The two rival managers gave me then a very comic scene, each manager
wanting the other to bring his troupe first. The harbour-master told
me that the only way to settle the matter was to say myself which of
the two companies I would see first: one was from Naples, the other
from Sicily. Not knowing either I gave the preference to the first.
Don Fastidio, the manager, was very vexed, while Battipaglia, the
director of the second, was delighted because he hoped that, after
seeing the Neapolitan troupe, I would engage his own.

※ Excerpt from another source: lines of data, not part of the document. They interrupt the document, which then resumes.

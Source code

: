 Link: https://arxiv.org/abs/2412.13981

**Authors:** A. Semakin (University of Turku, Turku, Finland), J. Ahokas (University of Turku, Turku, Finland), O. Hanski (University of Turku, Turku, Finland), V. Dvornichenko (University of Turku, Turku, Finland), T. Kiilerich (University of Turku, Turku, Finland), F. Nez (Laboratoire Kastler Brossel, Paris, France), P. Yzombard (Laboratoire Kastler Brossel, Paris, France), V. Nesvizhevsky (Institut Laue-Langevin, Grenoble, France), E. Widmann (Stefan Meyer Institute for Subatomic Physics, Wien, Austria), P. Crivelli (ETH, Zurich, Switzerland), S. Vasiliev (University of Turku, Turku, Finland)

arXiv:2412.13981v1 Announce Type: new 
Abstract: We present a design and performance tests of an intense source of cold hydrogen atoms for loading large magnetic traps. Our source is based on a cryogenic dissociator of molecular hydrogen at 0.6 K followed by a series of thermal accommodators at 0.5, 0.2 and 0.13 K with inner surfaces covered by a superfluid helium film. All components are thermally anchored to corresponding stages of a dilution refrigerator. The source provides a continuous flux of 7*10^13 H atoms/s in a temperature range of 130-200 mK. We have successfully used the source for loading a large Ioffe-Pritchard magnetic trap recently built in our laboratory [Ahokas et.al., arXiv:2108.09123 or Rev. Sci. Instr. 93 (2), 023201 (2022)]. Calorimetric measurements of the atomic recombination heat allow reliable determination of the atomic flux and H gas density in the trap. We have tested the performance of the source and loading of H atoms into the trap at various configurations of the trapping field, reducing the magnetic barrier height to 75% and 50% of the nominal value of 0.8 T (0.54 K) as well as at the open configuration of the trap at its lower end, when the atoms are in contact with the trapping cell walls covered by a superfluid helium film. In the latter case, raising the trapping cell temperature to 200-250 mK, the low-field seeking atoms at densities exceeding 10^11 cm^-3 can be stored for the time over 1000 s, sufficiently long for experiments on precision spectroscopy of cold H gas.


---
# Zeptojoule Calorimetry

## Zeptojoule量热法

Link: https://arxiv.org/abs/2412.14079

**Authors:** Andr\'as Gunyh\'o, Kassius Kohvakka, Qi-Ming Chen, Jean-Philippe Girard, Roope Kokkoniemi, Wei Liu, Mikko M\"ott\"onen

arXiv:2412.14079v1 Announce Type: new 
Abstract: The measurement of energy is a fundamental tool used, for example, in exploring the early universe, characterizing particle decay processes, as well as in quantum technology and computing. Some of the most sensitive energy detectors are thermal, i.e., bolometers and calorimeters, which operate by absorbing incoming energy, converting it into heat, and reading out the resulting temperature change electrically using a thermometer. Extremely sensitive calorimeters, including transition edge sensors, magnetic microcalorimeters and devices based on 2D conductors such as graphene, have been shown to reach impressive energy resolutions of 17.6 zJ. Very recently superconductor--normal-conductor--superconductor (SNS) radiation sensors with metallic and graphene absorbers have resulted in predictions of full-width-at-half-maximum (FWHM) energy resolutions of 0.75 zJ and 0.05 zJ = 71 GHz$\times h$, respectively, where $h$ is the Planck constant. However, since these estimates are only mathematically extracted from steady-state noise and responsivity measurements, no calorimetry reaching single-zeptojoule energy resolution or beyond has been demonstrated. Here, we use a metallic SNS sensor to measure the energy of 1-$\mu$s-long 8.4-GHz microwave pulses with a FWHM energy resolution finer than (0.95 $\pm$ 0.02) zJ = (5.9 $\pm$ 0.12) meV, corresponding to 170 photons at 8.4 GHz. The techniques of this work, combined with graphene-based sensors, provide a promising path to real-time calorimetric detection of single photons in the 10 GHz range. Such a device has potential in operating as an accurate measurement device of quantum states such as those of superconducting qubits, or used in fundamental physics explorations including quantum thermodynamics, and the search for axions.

An hour afterwards, Fastidio returned with all his performers, and my
surprise may be imagined when amongst them I recognized Petronio and
his sister Marina, who, the moment she saw me, screamed for joy,
jumped over the grating, and threw herself in my arms. A terrible
hubbub followed, and high words passed between Fastidio and the
harbour-master. Marina being in the service of Fastidio, the captain
compelled him to confine her to the lazaretto, where she would have
to perform quarantine at his expense. The poor girl cried bitterly,
but I could not remedy her imprudence.

I put a stop to the quarrel by telling Fastidio to shew me all his
people, one after the other. Petronio belonged to his company, and
performed the lovers. He told me that he had a letter for me from
Therese. I was also glad to see a Venetian of my acquaintance who
played the pantaloon in the pantomime, three tolerably pretty
actresses, a pulcinella, and a scaramouch. Altogether, the troupe
was a decent one.

I told Fastidio to name the lowest salary he wanted for all his
company, assuring him that I would give the preference to his rival,
if he should ask me too much.

"Sir," he answered, "we are twenty, and shall require six rooms with
ten beds, one sitting-room for all of us, and thirty Neapolitan
ducats a day, all travelling expenses paid. Here is my stock of
plays, and we will perform those that you may choose."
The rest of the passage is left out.